New York Real Estate Journal

Mayor de Blasio’s Zero Waste Challenge helps businesses reduce

May 17, 2016 - Brokerage

New York, NY Mayor de Blasio recently unveiled the Zero Waste Challenge, through which 31 businesses across all five boroughs are dramatically reducing waste. The Zero Waste Challenge is part of the administration’s comprehensive OneNYC plan to send Zero Waste to landfill by 2030. Participants include some of the city’s most iconic businesses from a variety of sectors, such as ABC/Disney, Barclays Center, Citi Field, Le Bernardin, Whole Foods and many more.

“Our Zero Waste Challenge participants are leaders in their industries–and now they’re also leaders in sustainability,” said mayor de Blasio. “In OneNYC, we made a major commitment to sending Zero Waste to landfill by 2030. We’re doing what we can to make recycling and composting as accessible as possible to New Yorkers, but everyone will need to do their part to make a more sustainable New York City a reality.
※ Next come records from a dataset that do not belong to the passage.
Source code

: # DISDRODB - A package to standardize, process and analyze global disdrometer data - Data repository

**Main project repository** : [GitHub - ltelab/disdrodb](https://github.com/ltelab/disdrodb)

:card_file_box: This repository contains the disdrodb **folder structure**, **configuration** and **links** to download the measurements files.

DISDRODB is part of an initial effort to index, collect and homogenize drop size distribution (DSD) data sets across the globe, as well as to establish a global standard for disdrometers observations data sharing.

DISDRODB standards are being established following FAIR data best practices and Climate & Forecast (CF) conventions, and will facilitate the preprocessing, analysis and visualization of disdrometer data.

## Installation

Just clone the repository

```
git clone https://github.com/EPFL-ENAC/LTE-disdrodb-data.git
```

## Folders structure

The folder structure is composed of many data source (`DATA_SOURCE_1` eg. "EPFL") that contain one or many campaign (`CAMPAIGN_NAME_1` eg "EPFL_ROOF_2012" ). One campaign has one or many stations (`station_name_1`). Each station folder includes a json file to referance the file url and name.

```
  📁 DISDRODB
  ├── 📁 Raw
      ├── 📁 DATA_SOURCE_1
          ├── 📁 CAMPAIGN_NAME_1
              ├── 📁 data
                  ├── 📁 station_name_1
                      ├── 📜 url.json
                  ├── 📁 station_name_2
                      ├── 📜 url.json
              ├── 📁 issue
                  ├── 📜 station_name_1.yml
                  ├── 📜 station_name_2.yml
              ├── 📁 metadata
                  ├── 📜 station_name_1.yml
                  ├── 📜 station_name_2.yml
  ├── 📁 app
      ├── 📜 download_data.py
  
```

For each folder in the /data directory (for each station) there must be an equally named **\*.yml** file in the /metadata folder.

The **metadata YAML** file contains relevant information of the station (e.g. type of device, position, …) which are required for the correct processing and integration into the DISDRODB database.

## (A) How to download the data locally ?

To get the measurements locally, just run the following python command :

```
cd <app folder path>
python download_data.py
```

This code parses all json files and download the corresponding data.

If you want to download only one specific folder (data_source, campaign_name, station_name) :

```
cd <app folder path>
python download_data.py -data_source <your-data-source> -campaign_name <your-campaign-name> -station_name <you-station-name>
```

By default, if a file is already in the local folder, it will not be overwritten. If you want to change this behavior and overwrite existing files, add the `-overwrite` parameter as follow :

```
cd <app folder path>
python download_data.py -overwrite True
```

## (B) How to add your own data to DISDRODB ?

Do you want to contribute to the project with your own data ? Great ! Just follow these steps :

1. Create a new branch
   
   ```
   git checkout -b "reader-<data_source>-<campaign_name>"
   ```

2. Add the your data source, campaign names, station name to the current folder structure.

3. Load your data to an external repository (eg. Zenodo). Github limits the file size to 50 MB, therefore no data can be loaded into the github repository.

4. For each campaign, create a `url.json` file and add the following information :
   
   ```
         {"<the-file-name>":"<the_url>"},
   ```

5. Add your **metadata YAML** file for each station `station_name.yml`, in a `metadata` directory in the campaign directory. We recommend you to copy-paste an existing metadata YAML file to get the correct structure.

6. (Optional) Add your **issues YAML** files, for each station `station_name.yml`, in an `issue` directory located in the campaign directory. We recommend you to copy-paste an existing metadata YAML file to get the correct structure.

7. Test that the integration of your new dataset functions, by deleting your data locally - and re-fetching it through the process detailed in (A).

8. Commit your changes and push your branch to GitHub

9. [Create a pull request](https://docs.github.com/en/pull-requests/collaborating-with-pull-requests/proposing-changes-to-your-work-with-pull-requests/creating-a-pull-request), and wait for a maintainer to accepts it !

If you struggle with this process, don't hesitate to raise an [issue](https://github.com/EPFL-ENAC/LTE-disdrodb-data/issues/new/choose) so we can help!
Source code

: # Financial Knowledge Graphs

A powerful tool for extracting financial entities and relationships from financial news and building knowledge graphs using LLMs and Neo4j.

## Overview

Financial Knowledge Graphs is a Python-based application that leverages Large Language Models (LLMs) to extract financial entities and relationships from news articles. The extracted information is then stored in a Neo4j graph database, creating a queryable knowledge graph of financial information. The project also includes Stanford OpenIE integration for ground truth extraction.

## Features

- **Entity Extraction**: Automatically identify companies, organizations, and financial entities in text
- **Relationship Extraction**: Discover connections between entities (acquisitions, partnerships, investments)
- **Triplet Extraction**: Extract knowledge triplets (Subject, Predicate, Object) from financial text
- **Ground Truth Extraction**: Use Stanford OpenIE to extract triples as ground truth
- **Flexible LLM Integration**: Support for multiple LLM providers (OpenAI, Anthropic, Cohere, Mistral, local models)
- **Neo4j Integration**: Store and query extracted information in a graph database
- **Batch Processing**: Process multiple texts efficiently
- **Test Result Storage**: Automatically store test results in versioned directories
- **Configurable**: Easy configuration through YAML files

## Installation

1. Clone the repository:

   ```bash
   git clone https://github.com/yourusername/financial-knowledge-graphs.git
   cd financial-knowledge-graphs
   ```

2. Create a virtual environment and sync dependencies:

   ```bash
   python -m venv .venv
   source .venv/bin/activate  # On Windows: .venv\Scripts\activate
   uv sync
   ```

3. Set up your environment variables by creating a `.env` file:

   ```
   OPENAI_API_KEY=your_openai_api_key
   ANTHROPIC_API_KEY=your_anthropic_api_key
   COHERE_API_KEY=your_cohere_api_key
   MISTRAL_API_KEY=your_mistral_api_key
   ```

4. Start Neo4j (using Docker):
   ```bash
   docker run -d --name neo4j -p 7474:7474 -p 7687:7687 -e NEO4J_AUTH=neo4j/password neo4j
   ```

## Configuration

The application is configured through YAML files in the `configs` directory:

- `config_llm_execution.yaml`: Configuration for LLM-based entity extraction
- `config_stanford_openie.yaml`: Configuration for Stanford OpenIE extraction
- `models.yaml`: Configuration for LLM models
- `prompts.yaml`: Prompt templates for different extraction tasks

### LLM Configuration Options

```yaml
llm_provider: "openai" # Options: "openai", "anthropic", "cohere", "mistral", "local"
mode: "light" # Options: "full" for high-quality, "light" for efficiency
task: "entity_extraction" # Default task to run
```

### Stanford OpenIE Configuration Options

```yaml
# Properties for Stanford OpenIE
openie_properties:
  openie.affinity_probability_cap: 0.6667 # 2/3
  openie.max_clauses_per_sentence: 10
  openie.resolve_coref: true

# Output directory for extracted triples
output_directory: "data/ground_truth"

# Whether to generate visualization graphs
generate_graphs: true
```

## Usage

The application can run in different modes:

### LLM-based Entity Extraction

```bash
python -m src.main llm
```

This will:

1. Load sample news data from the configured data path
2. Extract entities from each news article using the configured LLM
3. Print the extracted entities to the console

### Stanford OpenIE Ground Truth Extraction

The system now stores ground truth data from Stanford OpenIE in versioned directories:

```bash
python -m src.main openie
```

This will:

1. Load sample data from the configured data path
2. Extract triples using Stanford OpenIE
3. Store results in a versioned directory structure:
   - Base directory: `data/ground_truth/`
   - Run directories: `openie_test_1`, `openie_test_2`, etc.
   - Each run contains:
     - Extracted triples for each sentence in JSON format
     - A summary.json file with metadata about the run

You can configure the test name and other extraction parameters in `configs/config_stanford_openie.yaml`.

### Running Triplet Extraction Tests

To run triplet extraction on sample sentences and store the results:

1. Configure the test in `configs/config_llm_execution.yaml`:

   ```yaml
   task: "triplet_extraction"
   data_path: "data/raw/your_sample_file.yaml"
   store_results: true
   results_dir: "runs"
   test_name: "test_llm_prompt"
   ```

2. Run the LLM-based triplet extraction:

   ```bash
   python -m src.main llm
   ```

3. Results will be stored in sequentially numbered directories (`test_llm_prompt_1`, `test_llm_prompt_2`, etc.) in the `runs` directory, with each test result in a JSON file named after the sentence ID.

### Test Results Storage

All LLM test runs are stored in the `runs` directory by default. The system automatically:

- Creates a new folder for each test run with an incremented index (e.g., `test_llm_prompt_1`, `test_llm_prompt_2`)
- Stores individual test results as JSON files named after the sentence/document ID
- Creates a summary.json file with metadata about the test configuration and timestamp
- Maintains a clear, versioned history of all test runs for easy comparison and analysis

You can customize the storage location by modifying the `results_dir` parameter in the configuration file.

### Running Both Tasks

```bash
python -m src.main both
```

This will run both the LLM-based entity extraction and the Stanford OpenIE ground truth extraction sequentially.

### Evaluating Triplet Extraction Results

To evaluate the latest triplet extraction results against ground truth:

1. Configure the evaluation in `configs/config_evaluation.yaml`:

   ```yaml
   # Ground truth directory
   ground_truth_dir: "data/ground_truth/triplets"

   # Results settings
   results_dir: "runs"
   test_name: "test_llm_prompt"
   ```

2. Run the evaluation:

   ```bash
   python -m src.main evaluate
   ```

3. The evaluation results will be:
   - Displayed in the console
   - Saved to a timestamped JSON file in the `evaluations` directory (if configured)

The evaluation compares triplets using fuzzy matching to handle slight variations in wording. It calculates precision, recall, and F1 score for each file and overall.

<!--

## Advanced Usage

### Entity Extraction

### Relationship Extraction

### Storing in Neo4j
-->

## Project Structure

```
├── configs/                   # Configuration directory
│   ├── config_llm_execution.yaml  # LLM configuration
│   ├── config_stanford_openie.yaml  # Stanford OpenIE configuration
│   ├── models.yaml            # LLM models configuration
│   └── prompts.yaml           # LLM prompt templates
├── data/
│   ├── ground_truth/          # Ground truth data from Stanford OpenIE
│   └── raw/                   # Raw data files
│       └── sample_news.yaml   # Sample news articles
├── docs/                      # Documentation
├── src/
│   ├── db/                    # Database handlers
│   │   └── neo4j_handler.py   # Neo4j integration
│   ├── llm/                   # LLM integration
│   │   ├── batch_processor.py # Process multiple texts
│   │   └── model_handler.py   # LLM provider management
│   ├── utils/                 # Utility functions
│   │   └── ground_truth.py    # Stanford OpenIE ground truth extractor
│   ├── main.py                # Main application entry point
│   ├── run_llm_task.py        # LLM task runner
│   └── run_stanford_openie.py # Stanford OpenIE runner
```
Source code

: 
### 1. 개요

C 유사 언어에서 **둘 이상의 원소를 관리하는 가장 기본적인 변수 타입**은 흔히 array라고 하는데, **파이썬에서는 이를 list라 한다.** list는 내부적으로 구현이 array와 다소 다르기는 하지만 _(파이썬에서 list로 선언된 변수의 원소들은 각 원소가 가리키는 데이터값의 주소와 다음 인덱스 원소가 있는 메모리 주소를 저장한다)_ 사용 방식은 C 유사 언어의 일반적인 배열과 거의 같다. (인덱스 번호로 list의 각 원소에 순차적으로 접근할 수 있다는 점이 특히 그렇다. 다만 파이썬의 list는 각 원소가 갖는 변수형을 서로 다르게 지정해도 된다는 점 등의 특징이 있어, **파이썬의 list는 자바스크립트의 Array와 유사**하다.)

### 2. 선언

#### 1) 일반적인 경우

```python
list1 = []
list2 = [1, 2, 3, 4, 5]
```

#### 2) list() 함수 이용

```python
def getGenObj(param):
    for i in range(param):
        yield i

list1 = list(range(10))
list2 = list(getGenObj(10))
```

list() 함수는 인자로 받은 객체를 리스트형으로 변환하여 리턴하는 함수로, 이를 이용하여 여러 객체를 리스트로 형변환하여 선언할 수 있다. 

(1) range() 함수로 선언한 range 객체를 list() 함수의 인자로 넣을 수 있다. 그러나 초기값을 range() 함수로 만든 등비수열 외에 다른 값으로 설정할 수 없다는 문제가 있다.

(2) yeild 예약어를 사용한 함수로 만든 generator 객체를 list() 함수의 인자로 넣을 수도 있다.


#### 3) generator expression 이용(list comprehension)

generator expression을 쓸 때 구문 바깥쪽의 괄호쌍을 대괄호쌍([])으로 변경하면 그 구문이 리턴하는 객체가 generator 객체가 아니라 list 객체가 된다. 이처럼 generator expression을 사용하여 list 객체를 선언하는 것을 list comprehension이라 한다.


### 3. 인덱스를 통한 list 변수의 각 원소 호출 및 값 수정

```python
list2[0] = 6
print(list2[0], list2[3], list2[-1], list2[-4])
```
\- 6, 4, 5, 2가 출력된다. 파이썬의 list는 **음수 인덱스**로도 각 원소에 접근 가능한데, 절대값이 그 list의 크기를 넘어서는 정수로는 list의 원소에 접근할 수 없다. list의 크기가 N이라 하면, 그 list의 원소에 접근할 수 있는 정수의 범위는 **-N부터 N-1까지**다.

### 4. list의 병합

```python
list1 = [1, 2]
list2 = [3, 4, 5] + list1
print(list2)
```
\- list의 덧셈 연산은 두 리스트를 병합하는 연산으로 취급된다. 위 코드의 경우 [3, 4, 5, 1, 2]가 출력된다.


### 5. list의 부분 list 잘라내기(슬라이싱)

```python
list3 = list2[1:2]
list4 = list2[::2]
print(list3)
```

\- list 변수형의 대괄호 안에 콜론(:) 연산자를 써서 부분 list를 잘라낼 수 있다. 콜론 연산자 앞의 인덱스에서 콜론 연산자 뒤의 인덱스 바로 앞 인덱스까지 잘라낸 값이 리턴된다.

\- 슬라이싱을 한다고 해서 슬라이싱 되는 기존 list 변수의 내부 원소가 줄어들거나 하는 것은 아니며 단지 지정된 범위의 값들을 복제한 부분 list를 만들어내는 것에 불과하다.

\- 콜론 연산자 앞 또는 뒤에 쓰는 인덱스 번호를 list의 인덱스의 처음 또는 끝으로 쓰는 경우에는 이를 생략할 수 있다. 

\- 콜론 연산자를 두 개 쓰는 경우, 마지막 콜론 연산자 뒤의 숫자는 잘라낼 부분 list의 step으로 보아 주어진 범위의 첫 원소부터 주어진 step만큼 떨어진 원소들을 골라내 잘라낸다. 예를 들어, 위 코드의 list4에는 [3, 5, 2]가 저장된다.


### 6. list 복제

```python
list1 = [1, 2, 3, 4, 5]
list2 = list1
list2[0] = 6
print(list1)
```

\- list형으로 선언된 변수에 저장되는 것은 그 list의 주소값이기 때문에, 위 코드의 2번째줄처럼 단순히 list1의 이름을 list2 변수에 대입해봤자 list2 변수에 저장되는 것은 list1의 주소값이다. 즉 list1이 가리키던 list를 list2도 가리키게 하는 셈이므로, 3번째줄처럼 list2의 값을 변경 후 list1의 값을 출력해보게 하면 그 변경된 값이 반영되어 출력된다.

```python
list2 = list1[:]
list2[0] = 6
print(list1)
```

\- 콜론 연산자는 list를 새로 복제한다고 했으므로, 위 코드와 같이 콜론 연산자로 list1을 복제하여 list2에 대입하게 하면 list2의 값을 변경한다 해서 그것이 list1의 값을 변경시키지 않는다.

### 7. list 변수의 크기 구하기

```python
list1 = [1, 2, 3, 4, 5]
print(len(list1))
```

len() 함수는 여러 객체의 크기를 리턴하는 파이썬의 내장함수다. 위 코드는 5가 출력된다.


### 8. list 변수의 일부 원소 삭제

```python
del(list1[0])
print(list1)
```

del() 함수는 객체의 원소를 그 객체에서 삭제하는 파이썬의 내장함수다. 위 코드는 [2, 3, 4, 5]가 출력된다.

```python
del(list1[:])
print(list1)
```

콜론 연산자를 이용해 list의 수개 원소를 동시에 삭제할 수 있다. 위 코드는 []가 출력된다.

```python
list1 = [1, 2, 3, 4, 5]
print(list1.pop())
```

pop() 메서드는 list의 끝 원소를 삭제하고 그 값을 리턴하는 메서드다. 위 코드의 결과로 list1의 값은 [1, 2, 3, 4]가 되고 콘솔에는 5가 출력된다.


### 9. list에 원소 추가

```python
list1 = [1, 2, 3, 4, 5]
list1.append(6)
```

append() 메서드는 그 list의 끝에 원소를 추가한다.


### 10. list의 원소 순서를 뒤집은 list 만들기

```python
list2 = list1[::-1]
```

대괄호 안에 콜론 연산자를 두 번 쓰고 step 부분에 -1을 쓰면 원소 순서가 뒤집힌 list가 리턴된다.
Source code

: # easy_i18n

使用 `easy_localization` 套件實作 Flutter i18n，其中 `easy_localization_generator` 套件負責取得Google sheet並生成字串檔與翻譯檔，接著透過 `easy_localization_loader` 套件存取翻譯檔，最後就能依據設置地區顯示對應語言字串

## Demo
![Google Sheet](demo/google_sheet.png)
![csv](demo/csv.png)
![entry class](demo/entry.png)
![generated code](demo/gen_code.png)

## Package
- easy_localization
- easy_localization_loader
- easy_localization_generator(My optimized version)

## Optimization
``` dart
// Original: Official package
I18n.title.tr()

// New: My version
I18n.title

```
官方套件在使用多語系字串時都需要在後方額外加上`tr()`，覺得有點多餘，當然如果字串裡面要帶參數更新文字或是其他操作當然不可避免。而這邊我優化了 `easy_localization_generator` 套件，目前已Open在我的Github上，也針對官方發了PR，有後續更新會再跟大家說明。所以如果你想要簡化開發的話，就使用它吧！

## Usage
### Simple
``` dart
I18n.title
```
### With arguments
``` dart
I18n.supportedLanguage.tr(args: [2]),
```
These businesses are leading the way.”

Since the challenge started earlier this year, participants have already diverted nearly 13,000 tons of waste from landfill and incineration (including composting over 4,000 tons), through tactics such as modifying purchase practices, reducing packaging, and switching to reusable materials or digital storage. For example, some participants have stocked their offices with reusable coffee mugs or glasses in lieu of disposable cups and bottled water; another did away with filing cabinets and moved to a digital storage system.

The challenge also requires any participant that regularly has leftover edible food to donate that food to a food collection organization such as City Harvest or Rock and Wrap it Up!, to ensure the food can be used at shelters or food pantries for hungry New Yorkers.

The average diversion rate of all challenge participants is 60%.

This Zero Waste Challenge comes ahead of the new commercial organics law which will require certain subsets of businesses to source separate food scraps and other organic material for beneficial use in 2017, as well as new commercial recycling rules that simplify the city’s current commercial recycling rules, making them easier for businesses to follow. Under these new Department of Sanitation rules, all businesses must recycle all recyclable materials.

Businesses participating in the Zero Waste Challenge come from a variety of sectors, including sports arenas and stadiums; commercial tenants and building owners; food wholesalers, grocers and caterers; schools; hotels; restaurants; and TV productions.

Participants include ABC/Disney, Anheuser-Busch, AppNexus, Barclays Center, Citi Field, Cleaver Co., COOKFOX Architects with landlord SL Green, D’Arrigo Brothers, Dig Inn Seasonal Market (1 location), The Durst Organization (8 buildings), EPA Region 2 office (GSA Building), Etsy, Great Performances Catering, Hilton Garden Inn Staten Island, Hyatt Place Flushing, Katzman Produce, Le Bernardin Restaurant, Le Pain Quotidien at 10 5th Avenue, Madame Secretary (Eye Productions Inc.), Martha Washington Hotel, Momofuku (Brooklyn location), NRDC, RXR’s Starrett-Lehigh Building, sweetgreen (2937 Broadway), The New School, The Peninsula, The Pierre, The Waldorf, Top Banana, Viacom with landlord SL Green, and Whole Foods (Chelsea and Upper East Side locations.)

To successfully complete the challenge, each participant has committed to divert at least 50% of their waste from landfill and incineration by the end of the challenge. Participants are further challenged to step up their efforts and divert 75% – and ultimately 90% – of waste, if possible; however these higher levels of diversion are not required to complete the challenge. Diversion of waste from landfill and incineration can be achieved in many ways, including by purchasing less and more efficiently, using reusable materials whenever possible, donating all edible food to feed hungry New Yorkers, separating food scraps for composting or other beneficial use and separating recyclables for recycling.

Specific goals include:

Reaching 50 percent of waste diverted from landfill and incineration

Reaching 75 percent of waste diverted from landfill and incineration

Reaching 90 percent of waste diverted from landfill and incineration

Greatest overall waste diversion rate from landfill and incineration

Greatest amount of food donated to local charities and organizations to feed hungry New Yorkers

Greatest overall waste diversion rate from landfill and incineration by category of business

Most successful or innovative source reduction effort

The Challenge kicked off earlier this year and will run through mid-June 2016.